Start of Block
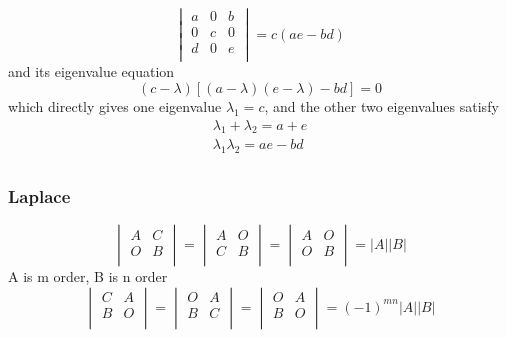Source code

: \documentclass{overview}
\begin{document}
\[
\begin{vmatrix}
	a & 0 & b \\
	0 & c & 0 \\
	d & 0 & e \\
\end{vmatrix}=c(ae - bd)
\] 
and its eigenvalue equation
\[
	(c-\lambda)[(a-\lambda)(e-\lambda)-bd]=0
\]
which directly gives one eigenvalue $\lambda_1=c$, and the other two eigenvalues
satisfy
\[
	\begin{aligned}
		\lambda_1+\lambda_2 = a+e \\
		\lambda_1\lambda_2 = ae - bd \\
	\end{aligned}	
\] 

\subsubsection{Laplace}

\[
\begin{vmatrix}
	A & C \\
	O & B \\
\end{vmatrix}
=\begin{vmatrix}
	A & O \\
	C & B \\
\end{vmatrix}
=\begin{vmatrix}
	A & O \\
	O & B \\
\end{vmatrix}
=|A||B|
\] 
A is m order, B is n order
\[
\begin{vmatrix}
	C & A \\
	B & O \\
\end{vmatrix}
=\begin{vmatrix}
	O & A \\
	B & C \\
\end{vmatrix}
=\begin{vmatrix}
	O & A \\
	B & O \\
\end{vmatrix}
=(-1)^{mn}|A||B|
\] 
\end{document}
End of Block
All lines above that hold the string "eigenvalue" should be copied.

§ **Answer for this exercise**
and its eigenvalue equation
which directly gives one eigenvalue $\lambda_1=c$, and the other two eigenvalues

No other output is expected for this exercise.